**Exercise requirements**.
Only one span of the listing below is wanted: the lines from the one with "- **Incremento mancante**: senza" through the one with "3. Dopo il corpo, controlla", reproduced exactly, both ends kept.

**Given records**.
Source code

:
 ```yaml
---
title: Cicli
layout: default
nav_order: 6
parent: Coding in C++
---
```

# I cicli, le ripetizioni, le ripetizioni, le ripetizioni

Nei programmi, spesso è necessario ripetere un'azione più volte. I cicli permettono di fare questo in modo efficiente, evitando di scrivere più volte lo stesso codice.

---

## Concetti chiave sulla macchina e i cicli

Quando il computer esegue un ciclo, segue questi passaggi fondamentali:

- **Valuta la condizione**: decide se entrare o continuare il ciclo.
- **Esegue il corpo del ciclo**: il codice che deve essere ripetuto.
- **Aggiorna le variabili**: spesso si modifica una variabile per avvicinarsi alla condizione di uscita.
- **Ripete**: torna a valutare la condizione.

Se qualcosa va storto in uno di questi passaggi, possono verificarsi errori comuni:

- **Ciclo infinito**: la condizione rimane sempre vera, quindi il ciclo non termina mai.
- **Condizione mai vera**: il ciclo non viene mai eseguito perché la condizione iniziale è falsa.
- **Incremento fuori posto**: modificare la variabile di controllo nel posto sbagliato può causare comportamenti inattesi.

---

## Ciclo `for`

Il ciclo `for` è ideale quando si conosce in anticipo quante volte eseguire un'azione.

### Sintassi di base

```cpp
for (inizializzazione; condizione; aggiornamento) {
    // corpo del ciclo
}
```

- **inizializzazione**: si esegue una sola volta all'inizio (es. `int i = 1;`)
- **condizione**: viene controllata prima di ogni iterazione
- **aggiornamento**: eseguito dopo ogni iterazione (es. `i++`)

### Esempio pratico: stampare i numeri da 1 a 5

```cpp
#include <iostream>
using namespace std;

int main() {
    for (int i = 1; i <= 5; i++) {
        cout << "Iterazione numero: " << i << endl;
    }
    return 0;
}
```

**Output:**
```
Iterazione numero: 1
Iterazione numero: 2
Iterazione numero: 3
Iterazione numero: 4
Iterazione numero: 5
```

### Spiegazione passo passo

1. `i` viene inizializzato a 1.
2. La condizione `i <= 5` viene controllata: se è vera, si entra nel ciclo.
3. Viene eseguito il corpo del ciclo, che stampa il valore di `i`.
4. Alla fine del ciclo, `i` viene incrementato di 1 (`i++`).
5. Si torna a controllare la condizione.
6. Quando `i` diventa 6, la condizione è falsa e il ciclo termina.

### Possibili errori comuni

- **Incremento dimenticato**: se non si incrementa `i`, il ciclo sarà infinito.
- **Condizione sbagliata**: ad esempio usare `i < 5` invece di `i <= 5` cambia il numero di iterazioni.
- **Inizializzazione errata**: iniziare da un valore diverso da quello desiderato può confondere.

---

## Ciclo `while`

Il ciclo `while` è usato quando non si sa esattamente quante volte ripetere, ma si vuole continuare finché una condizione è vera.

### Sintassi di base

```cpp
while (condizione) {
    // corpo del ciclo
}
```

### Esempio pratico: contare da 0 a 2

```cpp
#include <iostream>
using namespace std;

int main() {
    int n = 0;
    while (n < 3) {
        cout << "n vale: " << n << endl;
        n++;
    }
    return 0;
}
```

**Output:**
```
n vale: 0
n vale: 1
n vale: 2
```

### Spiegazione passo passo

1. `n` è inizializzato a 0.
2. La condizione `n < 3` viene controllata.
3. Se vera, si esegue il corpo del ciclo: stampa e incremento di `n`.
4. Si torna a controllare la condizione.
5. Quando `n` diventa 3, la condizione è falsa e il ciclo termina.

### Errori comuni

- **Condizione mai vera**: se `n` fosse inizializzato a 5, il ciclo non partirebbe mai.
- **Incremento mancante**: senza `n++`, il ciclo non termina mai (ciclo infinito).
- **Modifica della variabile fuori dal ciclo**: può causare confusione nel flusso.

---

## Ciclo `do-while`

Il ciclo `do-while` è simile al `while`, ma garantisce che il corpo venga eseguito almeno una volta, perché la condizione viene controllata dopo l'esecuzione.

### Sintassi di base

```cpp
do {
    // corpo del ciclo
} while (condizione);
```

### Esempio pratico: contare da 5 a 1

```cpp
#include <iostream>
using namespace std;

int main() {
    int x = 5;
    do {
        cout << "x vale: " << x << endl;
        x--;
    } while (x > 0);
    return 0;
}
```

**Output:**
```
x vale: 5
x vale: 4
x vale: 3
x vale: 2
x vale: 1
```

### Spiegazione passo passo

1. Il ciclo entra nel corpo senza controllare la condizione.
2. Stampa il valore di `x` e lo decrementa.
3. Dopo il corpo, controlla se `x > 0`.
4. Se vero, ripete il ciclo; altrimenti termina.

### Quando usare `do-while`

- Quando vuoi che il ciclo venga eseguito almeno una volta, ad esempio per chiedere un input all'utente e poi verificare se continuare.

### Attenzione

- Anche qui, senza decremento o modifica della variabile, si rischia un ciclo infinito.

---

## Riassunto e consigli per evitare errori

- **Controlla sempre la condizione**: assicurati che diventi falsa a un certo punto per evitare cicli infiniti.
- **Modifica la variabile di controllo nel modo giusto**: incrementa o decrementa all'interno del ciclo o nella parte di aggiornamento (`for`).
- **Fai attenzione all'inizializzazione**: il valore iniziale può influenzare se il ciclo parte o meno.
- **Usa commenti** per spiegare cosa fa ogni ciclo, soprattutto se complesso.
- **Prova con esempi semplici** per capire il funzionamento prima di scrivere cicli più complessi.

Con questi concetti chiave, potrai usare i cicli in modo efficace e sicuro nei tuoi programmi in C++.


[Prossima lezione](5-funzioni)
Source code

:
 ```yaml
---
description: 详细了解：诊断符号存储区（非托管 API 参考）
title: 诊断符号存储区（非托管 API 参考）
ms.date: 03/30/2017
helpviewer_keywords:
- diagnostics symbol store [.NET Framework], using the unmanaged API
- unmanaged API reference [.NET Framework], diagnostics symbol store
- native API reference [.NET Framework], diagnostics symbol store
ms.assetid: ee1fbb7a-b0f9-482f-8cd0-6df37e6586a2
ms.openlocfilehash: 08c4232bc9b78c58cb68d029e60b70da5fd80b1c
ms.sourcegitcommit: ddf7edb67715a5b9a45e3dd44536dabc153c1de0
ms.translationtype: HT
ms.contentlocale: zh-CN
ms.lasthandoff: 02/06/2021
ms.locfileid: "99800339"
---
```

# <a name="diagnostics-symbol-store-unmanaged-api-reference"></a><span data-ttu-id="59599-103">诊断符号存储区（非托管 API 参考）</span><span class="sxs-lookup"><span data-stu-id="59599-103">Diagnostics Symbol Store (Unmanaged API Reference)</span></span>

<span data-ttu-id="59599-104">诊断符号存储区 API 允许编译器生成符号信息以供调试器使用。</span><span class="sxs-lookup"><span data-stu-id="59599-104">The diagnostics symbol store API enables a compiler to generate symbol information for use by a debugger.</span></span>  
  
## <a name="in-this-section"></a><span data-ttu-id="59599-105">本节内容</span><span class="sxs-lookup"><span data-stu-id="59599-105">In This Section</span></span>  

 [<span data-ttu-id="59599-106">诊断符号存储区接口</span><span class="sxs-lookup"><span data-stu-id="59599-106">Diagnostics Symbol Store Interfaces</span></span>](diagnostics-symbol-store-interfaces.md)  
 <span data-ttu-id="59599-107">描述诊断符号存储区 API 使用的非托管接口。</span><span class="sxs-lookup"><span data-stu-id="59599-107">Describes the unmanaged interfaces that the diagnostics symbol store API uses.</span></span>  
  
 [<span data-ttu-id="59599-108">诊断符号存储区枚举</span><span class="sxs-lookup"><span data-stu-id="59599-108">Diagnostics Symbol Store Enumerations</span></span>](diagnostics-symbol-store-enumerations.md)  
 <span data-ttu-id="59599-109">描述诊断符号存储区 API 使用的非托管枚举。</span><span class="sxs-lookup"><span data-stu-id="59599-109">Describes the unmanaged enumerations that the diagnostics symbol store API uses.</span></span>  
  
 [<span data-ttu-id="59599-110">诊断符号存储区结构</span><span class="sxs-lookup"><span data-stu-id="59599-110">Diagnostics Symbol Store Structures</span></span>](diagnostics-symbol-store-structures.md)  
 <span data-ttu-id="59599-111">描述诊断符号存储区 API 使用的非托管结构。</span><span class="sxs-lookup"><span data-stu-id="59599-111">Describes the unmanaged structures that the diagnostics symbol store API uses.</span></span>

**Result of this exercise**.
- **Incremento mancante**: senza `n++`, il ciclo non termina mai (ciclo infinito).
- **Modifica della variabile fuori dal ciclo**: può causare confusione nel flusso.

---

## Ciclo `do-while`

Il ciclo `do-while` è simile al `while`, ma garantisce che il corpo venga eseguito almeno una volta, perché la condizione viene controllata dopo l'esecuzione.

### Sintassi di base

```cpp
do {
    // corpo del ciclo
} while (condizione);
```

### Esempio pratico: contare da 5 a 1

```cpp
#include <iostream>
using namespace std;

int main() {
    int x = 5;
    do {
        cout << "x vale: " << x << endl;
        x--;
    } while (x > 0);
    return 0;
}
```

**Output:**
```
x vale: 5
x vale: 4
x vale: 3
x vale: 2
x vale: 1
```

### Spiegazione passo passo

1. Il ciclo entra nel corpo senza controllare la condizione.
2. Stampa il valore di `x` e lo decrementa.
3. Dopo il corpo, controlla se `x > 0`.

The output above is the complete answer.